I looked at the light in his face. yawned and listened to the purr of the Model T generator. "Where is momma? I asked.

"On the deer stand with your daddy, Uncle Guy, Aunt Shirley and everyone else. Come on son, get up, come sit by the fire in the pot belly stove from the rail car, and eat a bite. Then we will go out and saddle the house, let the dogs out, and see if we can catch a deer."

"Got any salt?"- I laughed.

"Sure," He chuckled, "For the eggs."

I ate quickly while warming up by the fire. I bundled up in as many clothes that I could find. Roddy helped me with my coat and my cowboy boots. Then we walked out into the cold darkness. Roddy shined a light up to the stars.

"Why don't you just start walking right up that light beam and go up to the moon and see if there is a man in it."

"I ain't stupid Papaw. Stupid is as stupid does. That's what my momma always used to say. Besides Papaw, I know that you will turn off that spot light and I will fall off the moon and break my neck. Do you know why women like to look at the moon?"

"Nope."

"There is a man on it."

"Is that right?"

"That is what my momma always used to say."

Then he walked over to push the button and turn off the generator. It got really dark then and deathly quiet. I could hear a woman screaming. "What's That!"

"A panther."

"Oh"

Then he shined a light over to the dog pin and I saw eyes reflecting in the light. Looking back it was the dogs standing on top of the dog house.

"What is that looking at us?" I asked nervously.

"Panthers!"

I was running back to the shelter of the tin building when he grabbed me by the arm and said, "It is the dogs, they are ready to hunt. Lets go."

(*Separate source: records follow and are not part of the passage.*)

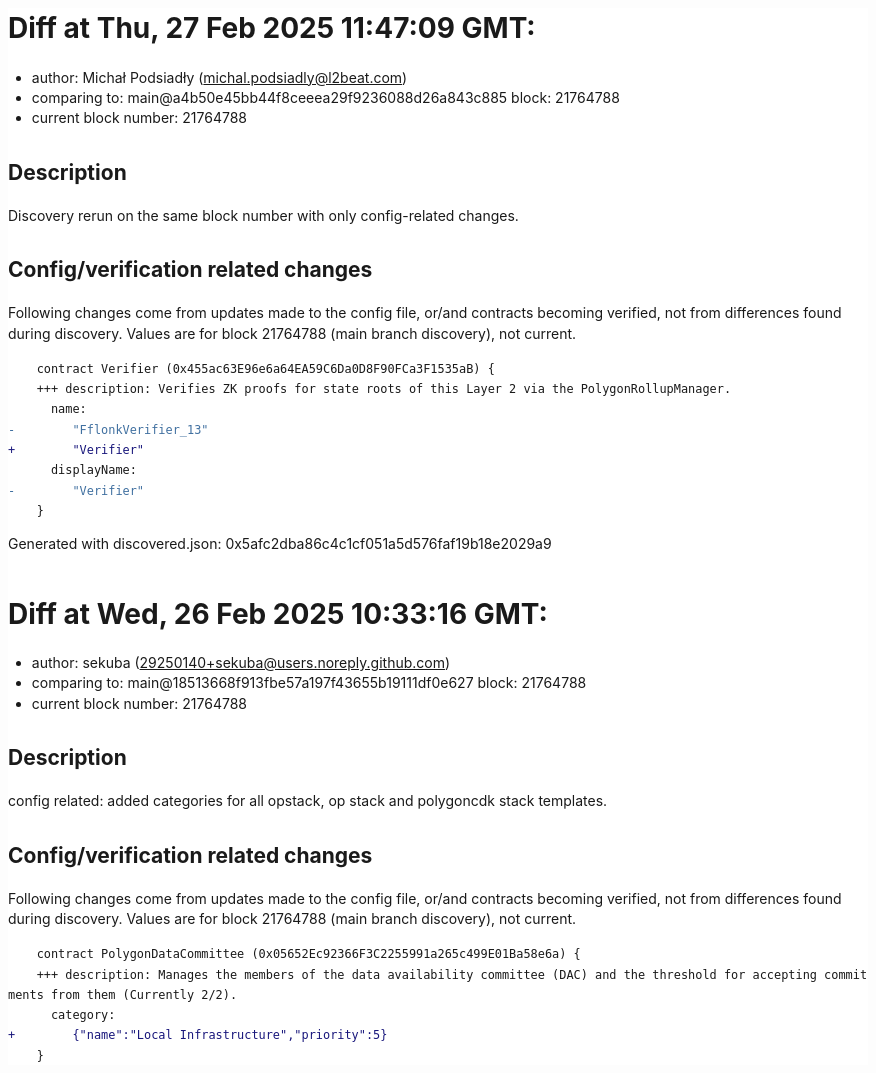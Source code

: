 # Diff at Thu, 27 Feb 2025 11:47:09 GMT:

- author: Michał Podsiadły (<michal.podsiadly@l2beat.com>)
- comparing to: main@a4b50e45bb44f8ceeea29f9236088d26a843c885 block: 21764788
- current block number: 21764788

## Description

Discovery rerun on the same block number with only config-related changes.

## Config/verification related changes

Following changes come from updates made to the config file,
or/and contracts becoming verified, not from differences found during
discovery. Values are for block 21764788 (main branch discovery), not current.

```diff
    contract Verifier (0x455ac63E96e6a64EA59C6Da0D8F90FCa3F1535aB) {
    +++ description: Verifies ZK proofs for state roots of this Layer 2 via the PolygonRollupManager.
      name:
-        "FflonkVerifier_13"
+        "Verifier"
      displayName:
-        "Verifier"
    }
```

Generated with discovered.json: 0x5afc2dba86c4c1cf051a5d576faf19b18e2029a9

# Diff at Wed, 26 Feb 2025 10:33:16 GMT:

- author: sekuba (<29250140+sekuba@users.noreply.github.com>)
- comparing to: main@18513668f913fbe57a197f43655b19111df0e627 block: 21764788
- current block number: 21764788

## Description

config related: added categories for all opstack, op stack and polygoncdk stack templates.

## Config/verification related changes

Following changes come from updates made to the config file,
or/and contracts becoming verified, not from differences found during
discovery. Values are for block 21764788 (main branch discovery), not current.

```diff
    contract PolygonDataCommittee (0x05652Ec92366F3C2255991a265c499E01Ba58e6a) {
    +++ description: Manages the members of the data availability committee (DAC) and the threshold for accepting commitments from them (Currently 2/2).
      category:
+        {"name":"Local Infrastructure","priority":5}
    }
```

Then he walked over to the white horse, grabbed a saddle off a post and saddled her up. With one swoop he picked me up and threw me over the back of the horse. Then he walked over to the dog pen and opened the gate. Old Foots was the lead dog. Roddy named the dog Foots because his feet were the size of an LSU basketball or a number 2 washtub. Foots was a very large hound dog with those large floppy ears. One time on a dark night momma walked out the back door of the camp to throw out the dirty dish water she had in a pail. She did not see Foots sitting on a table next to the door. This would put Foots about eyeball to eyeball with momma. Foots licked momma on the chin with that cold tongue in the darkness.  Momma screamed like a panther in the middle of the night and threw out the dishwater. She thought old Foots was a bear.

Foots came out of the gate, walked about 20 yards, stuck his cold nose on the ground. I was excited to see the deer jump up out of the thicket. Foots was yelping now with every step. The other 20 dogs joined in and the race was on. Howling though the darkness. How I love the musical sounds of dogs in hot pursuit.

Roddy jumped into the saddle and we started chasing away in the early morning darkness after the dogs and the deer. We heard several shots just after daylight. Roddy said the shots came from Pop Walker, a deputy sheriff from Ouachita Parish and a life long friend of Uncle Guy. Papaw turned the white horse into a gallop and my boots fell off in the mud. Roddy jumped off the horse and retrieved my boots, then tied them on with a rope. I was awful cold, my nose was running. He took out a hankie and wiped it. Then we galloped away towards the gun shots.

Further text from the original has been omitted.